Ray Bradbury, author of Fahrenheit 451, positions his readers to see the future world in a negative light. He sees the essence of humanity as individuality, the capacity to form intimate relationships and to reflect on our lives. Several key characters are crucial to the novel’s plot and thematic concerns. The awakening of humanity depicted in Montag’s characterisation, captured through Bradbury’s use of narrative voice and diction becomes, in my mind, inspirational. We are asked to question the values that underpin this dystopia and this is essential in shaping our understanding of the values we should all share.

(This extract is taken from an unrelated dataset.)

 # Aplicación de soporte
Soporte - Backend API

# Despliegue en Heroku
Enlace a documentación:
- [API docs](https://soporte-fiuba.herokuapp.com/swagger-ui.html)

Montag’s characterisation is inextricably linked to our understanding of other characters and shapes our view of the novel. When Clarisse confronts Montag and the values of society, where individuals, “head for a Fun Park to bully people around..” because it is the norm. Clarisse’s character, like Montag’s, is crucial to the novel as she is, in a sense, a representation of the reader’s world. She, like us, values independent thought, something discouraged by the government. In a key scene she asks Montag, “Are you happy?” This forces him to consider his life and his actions. His thoughts in Bradbury’s stream of consciousness narration: “Clarisse, Mildred, uncle, fire, sleeping tablet..” He shows difficulty in articulating his response which gives us an insight into how he “thinks little at all about nothing in particular”, from day to day. Clarisse, powered by an insatiable curiosity, whom Beatty labels a “time bomb”, serves as the catalyst that impels Montag towards a necessary self-examination. Through their conversations she provokes his self awareness and reveals to him the absences of love, pleasure and contentment in his life. Thus through characterisation Bradbury’s attack on mindless conformity becomes clear to us as readers.
Clarisse’s “odd” habits, asking questions and playing with flowers, introduces Montag to the world’s potential for...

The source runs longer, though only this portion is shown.